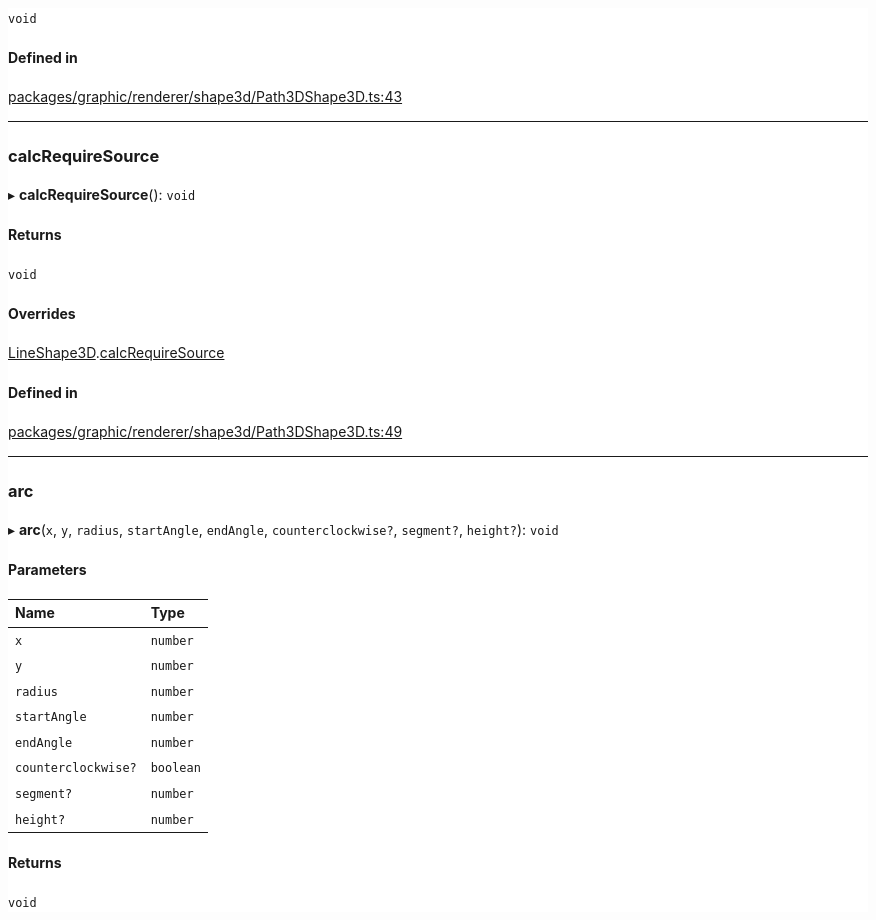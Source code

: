 `void`

#### Defined in

[packages/graphic/renderer/shape3d/Path3DShape3D.ts:43](https://github.com/Orillusion/orillusion/blob/main/packages/graphic/renderer/shape3d/Path3DShape3D.ts#L43)

___

### calcRequireSource

▸ **calcRequireSource**(): `void`

#### Returns

`void`

#### Overrides

[LineShape3D](LineShape3D.md).[calcRequireSource](LineShape3D.md#calcrequiresource)

#### Defined in

[packages/graphic/renderer/shape3d/Path3DShape3D.ts:49](https://github.com/Orillusion/orillusion/blob/main/packages/graphic/renderer/shape3d/Path3DShape3D.ts#L49)

___

### arc

▸ **arc**(`x`, `y`, `radius`, `startAngle`, `endAngle`, `counterclockwise?`, `segment?`, `height?`): `void`

#### Parameters

| Name | Type |
| :------ | :------ |
| `x` | `number` |
| `y` | `number` |
| `radius` | `number` |
| `startAngle` | `number` |
| `endAngle` | `number` |
| `counterclockwise?` | `boolean` |
| `segment?` | `number` |
| `height?` | `number` |

#### Returns

`void`
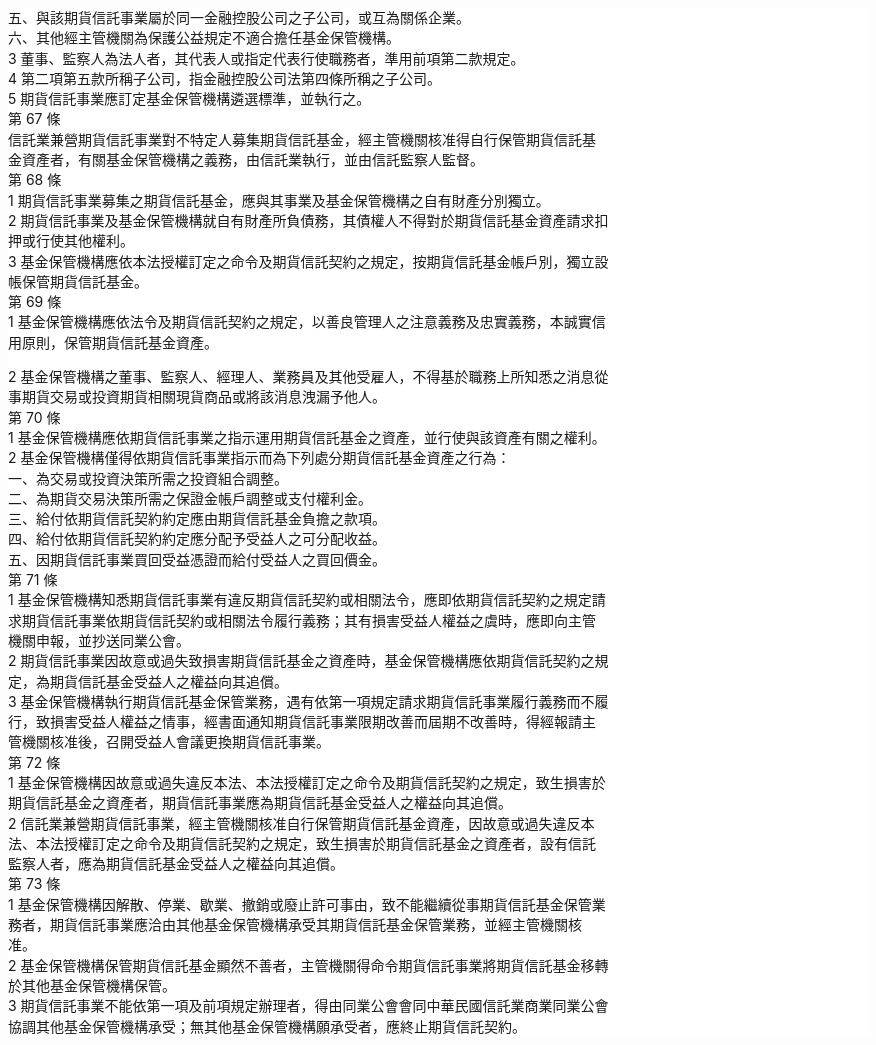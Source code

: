 五、與該期貨信託事業屬於同一金融控股公司之子公司，或互為關係企業。  
六、其他經主管機關為保護公益規定不適合擔任基金保管機構。  
3 董事、監察人為法人者，其代表人或指定代表行使職務者，準用前項第二款規定。  
4 第二項第五款所稱子公司，指金融控股公司法第四條所稱之子公司。  
5 期貨信託事業應訂定基金保管機構遴選標準，並執行之。  
第 67 條  
信託業兼營期貨信託事業對不特定人募集期貨信託基金，經主管機關核准得自行保管期貨信託基  
金資產者，有關基金保管機構之義務，由信託業執行，並由信託監察人監督。  
第 68 條  
1 期貨信託事業募集之期貨信託基金，應與其事業及基金保管機構之自有財產分別獨立。  
2 期貨信託事業及基金保管機構就自有財產所負債務，其債權人不得對於期貨信託基金資產請求扣  
押或行使其他權利。  
3 基金保管機構應依本法授權訂定之命令及期貨信託契約之規定，按期貨信託基金帳戶別，獨立設  
帳保管期貨信託基金。  
第 69 條  
1 基金保管機構應依法令及期貨信託契約之規定，以善良管理人之注意義務及忠實義務，本誠實信  
用原則，保管期貨信託基金資產。  


2 基金保管機構之董事、監察人、經理人、業務員及其他受雇人，不得基於職務上所知悉之消息從  
事期貨交易或投資期貨相關現貨商品或將該消息洩漏予他人。  
第 70 條  
1 基金保管機構應依期貨信託事業之指示運用期貨信託基金之資產，並行使與該資產有關之權利。  
2 基金保管機構僅得依期貨信託事業指示而為下列處分期貨信託基金資產之行為：  
一、為交易或投資決策所需之投資組合調整。  
二、為期貨交易決策所需之保證金帳戶調整或支付權利金。  
三、給付依期貨信託契約約定應由期貨信託基金負擔之款項。  
四、給付依期貨信託契約約定應分配予受益人之可分配收益。  
五、因期貨信託事業買回受益憑證而給付受益人之買回價金。  
第 71 條  
1 基金保管機構知悉期貨信託事業有違反期貨信託契約或相關法令，應即依期貨信託契約之規定請  
求期貨信託事業依期貨信託契約或相關法令履行義務；其有損害受益人權益之虞時，應即向主管  
機關申報，並抄送同業公會。  
2 期貨信託事業因故意或過失致損害期貨信託基金之資產時，基金保管機構應依期貨信託契約之規  
定，為期貨信託基金受益人之權益向其追償。  
3 基金保管機構執行期貨信託基金保管業務，遇有依第一項規定請求期貨信託事業履行義務而不履  
行，致損害受益人權益之情事，經書面通知期貨信託事業限期改善而屆期不改善時，得經報請主  
管機關核准後，召開受益人會議更換期貨信託事業。  
第 72 條  
1 基金保管機構因故意或過失違反本法、本法授權訂定之命令及期貨信託契約之規定，致生損害於  
期貨信託基金之資產者，期貨信託事業應為期貨信託基金受益人之權益向其追償。  
2 信託業兼營期貨信託事業，經主管機關核准自行保管期貨信託基金資產，因故意或過失違反本  
法、本法授權訂定之命令及期貨信託契約之規定，致生損害於期貨信託基金之資產者，設有信託  
監察人者，應為期貨信託基金受益人之權益向其追償。  
第 73 條  
1 基金保管機構因解散、停業、歇業、撤銷或廢止許可事由，致不能繼續從事期貨信託基金保管業  
務者，期貨信託事業應洽由其他基金保管機構承受其期貨信託基金保管業務，並經主管機關核  
准。  
2 基金保管機構保管期貨信託基金顯然不善者，主管機關得命令期貨信託事業將期貨信託基金移轉  
於其他基金保管機構保管。  
3 期貨信託事業不能依第一項及前項規定辦理者，得由同業公會會同中華民國信託業商業同業公會  
協調其他基金保管機構承受；無其他基金保管機構願承受者，應終止期貨信託契約。  
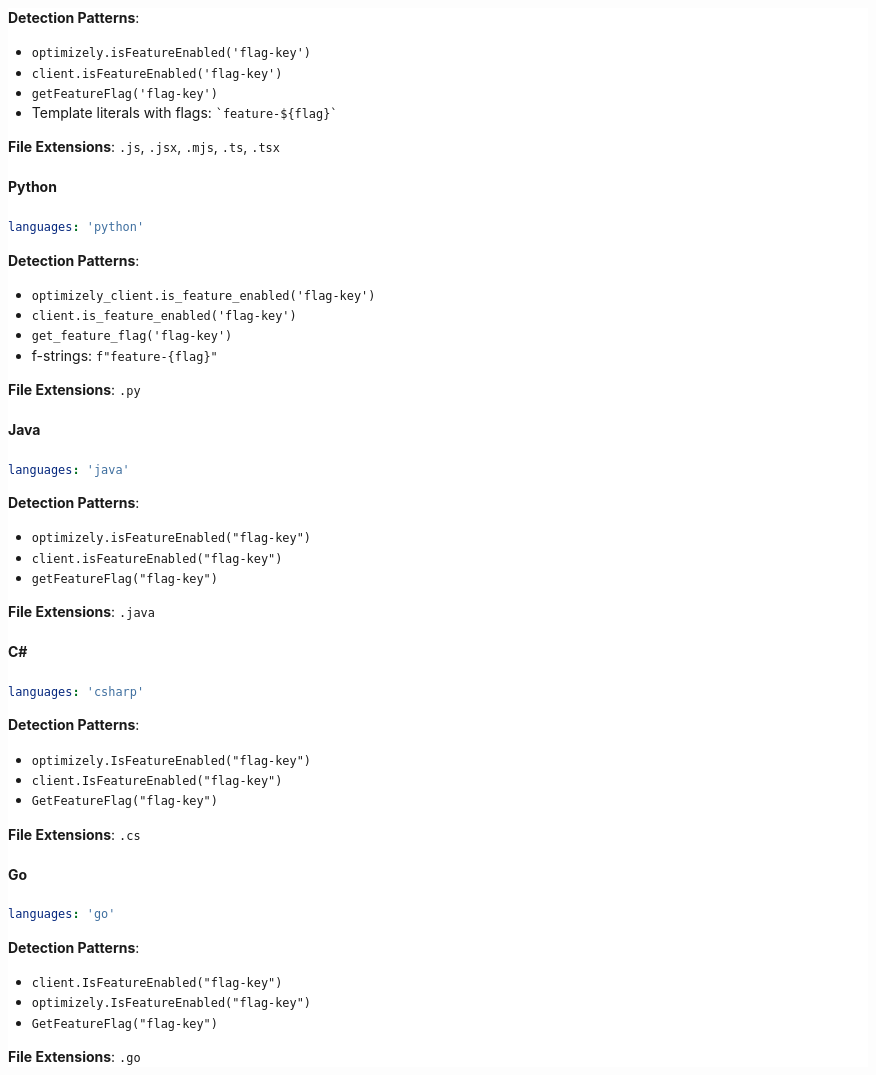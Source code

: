 **Detection Patterns**:
- `optimizely.isFeatureEnabled('flag-key')`
- `client.isFeatureEnabled('flag-key')`
- `getFeatureFlag('flag-key')`
- Template literals with flags: `` `feature-${flag}` ``

**File Extensions**: `.js`, `.jsx`, `.mjs`, `.ts`, `.tsx`

#### Python
```yaml
languages: 'python'
```

**Detection Patterns**:
- `optimizely_client.is_feature_enabled('flag-key')`
- `client.is_feature_enabled('flag-key')`
- `get_feature_flag('flag-key')`
- f-strings: `f"feature-{flag}"`

**File Extensions**: `.py`

#### Java
```yaml
languages: 'java'
```

**Detection Patterns**:
- `optimizely.isFeatureEnabled("flag-key")`
- `client.isFeatureEnabled("flag-key")`
- `getFeatureFlag("flag-key")`

**File Extensions**: `.java`

#### C#
```yaml
languages: 'csharp'
```

**Detection Patterns**:
- `optimizely.IsFeatureEnabled("flag-key")`
- `client.IsFeatureEnabled("flag-key")`
- `GetFeatureFlag("flag-key")`

**File Extensions**: `.cs`

#### Go
```yaml
languages: 'go'
```

**Detection Patterns**:
- `client.IsFeatureEnabled("flag-key")`
- `optimizely.IsFeatureEnabled("flag-key")`
- `GetFeatureFlag("flag-key")`

**File Extensions**: `.go`
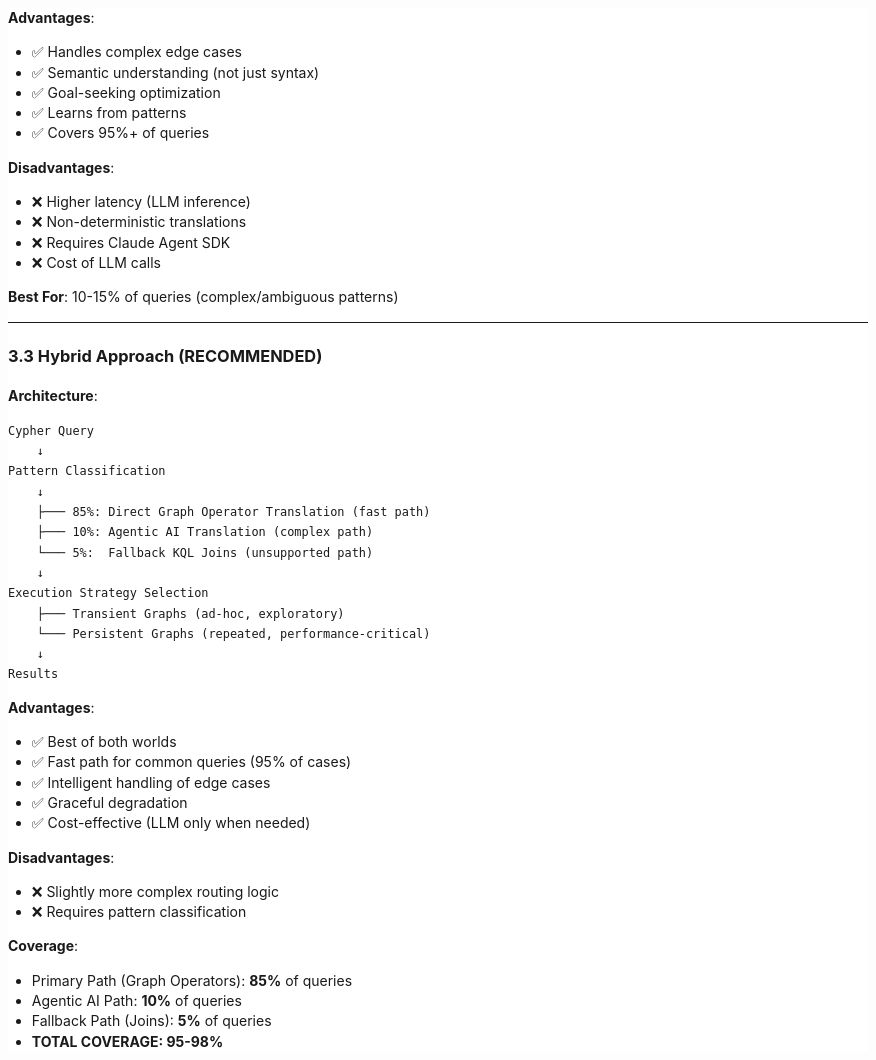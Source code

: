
 ```
```

**Advantages**:
- ✅ Handles complex edge cases
- ✅ Semantic understanding (not just syntax)
- ✅ Goal-seeking optimization
- ✅ Learns from patterns
- ✅ Covers 95%+ of queries

**Disadvantages**:
- ❌ Higher latency (LLM inference)
- ❌ Non-deterministic translations
- ❌ Requires Claude Agent SDK
- ❌ Cost of LLM calls

**Best For**: 10-15% of queries (complex/ambiguous patterns)

---

### 3.3 Hybrid Approach (RECOMMENDED)

**Architecture**:
```
Cypher Query
    ↓
Pattern Classification
    ↓
    ├─── 85%: Direct Graph Operator Translation (fast path)
    ├─── 10%: Agentic AI Translation (complex path)
    └─── 5%:  Fallback KQL Joins (unsupported path)
    ↓
Execution Strategy Selection
    ├─── Transient Graphs (ad-hoc, exploratory)
    └─── Persistent Graphs (repeated, performance-critical)
    ↓
Results
```

**Advantages**:
- ✅ Best of both worlds
- ✅ Fast path for common queries (95% of cases)
- ✅ Intelligent handling of edge cases
- ✅ Graceful degradation
- ✅ Cost-effective (LLM only when needed)

**Disadvantages**:
- ❌ Slightly more complex routing logic
- ❌ Requires pattern classification

**Coverage**:
- Primary Path (Graph Operators): **85%** of queries
- Agentic AI Path: **10%** of queries
- Fallback Path (Joins): **5%** of queries
- **TOTAL COVERAGE: 95-98%**
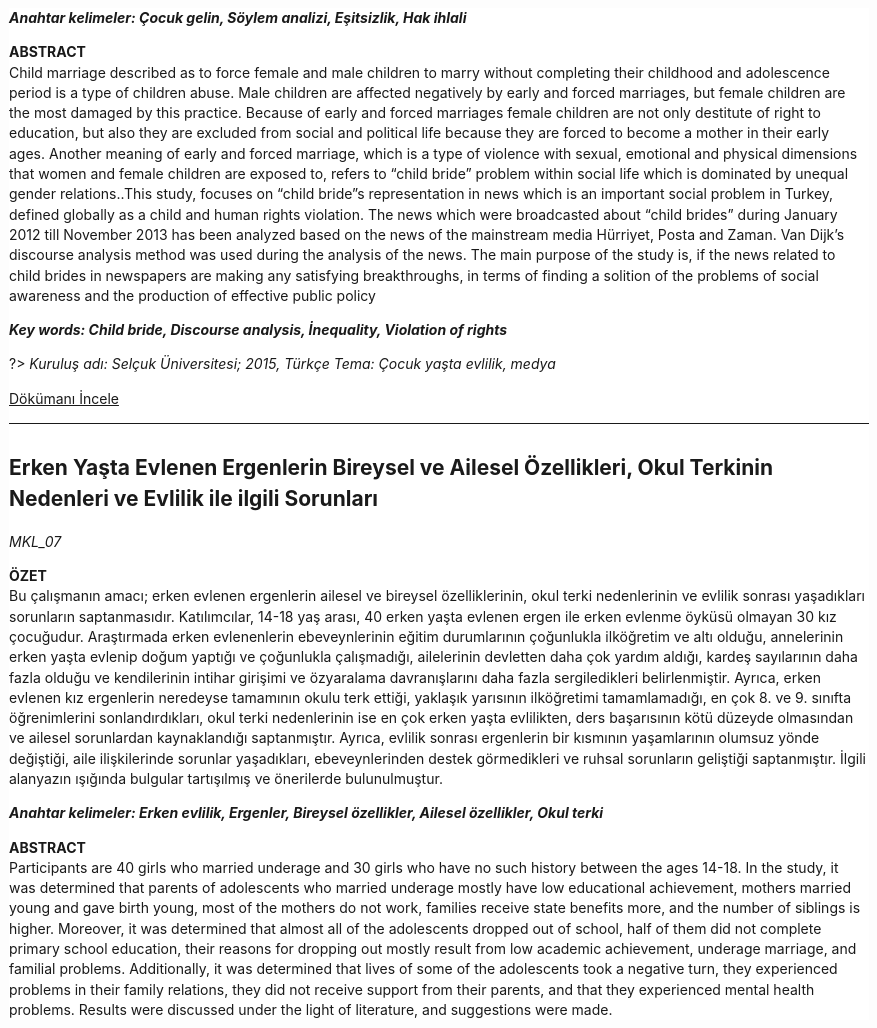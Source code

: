 ***Anahtar kelimeler: Çocuk gelin, Söylem analizi, Eşitsizlik, Hak ihlali***

**ABSTRACT**  
Child marriage described as to force female and male children to marry without completing their childhood and adolescence period is a type of children abuse. Male children are affected negatively by early and forced marriages, but female children are the most damaged by this practice. Because of early and forced marriages female children are not only destitute of right to education, but also they are excluded from social and political life because they are forced to become a mother in their early ages. Another meaning of early and forced marriage, which is a type of violence with sexual, emotional and physical dimensions that women and female children are exposed to, refers to “child bride” problem within social life which is dominated by unequal gender relations..This study, focuses on “child bride”s representation in news which is an important social problem in Turkey, defined globally as a child and human rights violation. The news which were broadcasted about “child brides” during January 2012 till November 2013 has been analyzed based on the news of the mainstream media Hürriyet, Posta and Zaman. Van Dijk’s discourse analysis method was used during the analysis of the news. The main purpose of the study is, if the news related to child brides in newspapers are making any satisfying breakthroughs, in terms of finding a solition of the problems of social awareness and the production of effective public policy

***Key words: Child bride, Discourse analysis, İnequality, Violation of rights***

?> *Kuruluş adı: Selçuk Üniversitesi; 2015, Türkçe
Tema: Çocuk yaşta evlilik, medya*


[Dökümanı İncele](downloads\MKL\MKL_06.pdf ':ignore')

***

## Erken Yaşta Evlenen Ergenlerin Bireysel ve Ailesel Özellikleri, Okul Terkinin Nedenleri ve Evlilik ile ilgili Sorunları 
*MKL_07*

**ÖZET**  
Bu çalışmanın amacı; erken evlenen ergenlerin ailesel ve bireysel özelliklerinin, okul terki nedenlerinin ve evlilik sonrası yaşadıkları sorunların saptanmasıdır. Katılımcılar, 14-18 yaş arası, 40 erken yaşta evlenen ergen ile erken evlenme öyküsü olmayan 30 kız çocuğudur. Araştırmada erken evlenenlerin ebeveynlerinin eğitim durumlarının çoğunlukla ilköğretim ve altı olduğu, annelerinin erken yaşta evlenip doğum yaptığı ve çoğunlukla çalışmadığı, ailelerinin devletten daha çok yardım aldığı, kardeş sayılarının daha fazla olduğu ve kendilerinin intihar girişimi ve özyaralama davranışlarını daha fazla sergiledikleri belirlenmiştir. Ayrıca, erken evlenen kız ergenlerin neredeyse tamamının okulu terk ettiği, yaklaşık yarısının ilköğretimi tamamlamadığı, en çok 8. ve 9. sınıfta öğrenimlerini sonlandırdıkları, okul terki nedenlerinin ise en çok erken yaşta evlilikten, ders başarısının kötü düzeyde olmasından ve ailesel sorunlardan kaynaklandığı saptanmıştır. Ayrıca, evlilik sonrası ergenlerin bir kısmının yaşamlarının olumsuz yönde değiştiği, aile ilişkilerinde sorunlar yaşadıkları, ebeveynlerinden destek görmedikleri ve ruhsal sorunların geliştiği saptanmıştır. İlgili alanyazın ışığında bulgular tartışılmış ve önerilerde bulunulmuştur.

***Anahtar kelimeler: Erken evlilik, Ergenler, Bireysel özellikler, Ailesel özellikler, Okul terki***

**ABSTRACT**  
Participants are 40 girls who married underage and 30 girls who have no such history between the ages 14-18. In the study, it was determined that parents of adolescents who married underage mostly have low educational achievement, mothers married young and gave birth young, most of the mothers do not work, families receive state benefits more, and the number of siblings is higher. Moreover, it was determined that almost all of the adolescents dropped out of school, half of them did not complete primary school education, their reasons for dropping out mostly result from low academic achievement, underage marriage, and familial problems. Additionally, it was determined that lives of some of the adolescents took a negative turn, they experienced problems in their family relations, they did not receive support from their parents, and that they experienced mental health problems. Results were discussed under the light of literature, and suggestions were made.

**YOUR GOAL:** Wherever the word "Çocuk" occurs in the data above, copy the line it sits in.

**ANSWER BELOW:**
: ***Anahtar kelimeler: Çocuk gelin, Söylem analizi, Eşitsizlik, Hak ihlali***
Tema: Çocuk yaşta evlilik, medya*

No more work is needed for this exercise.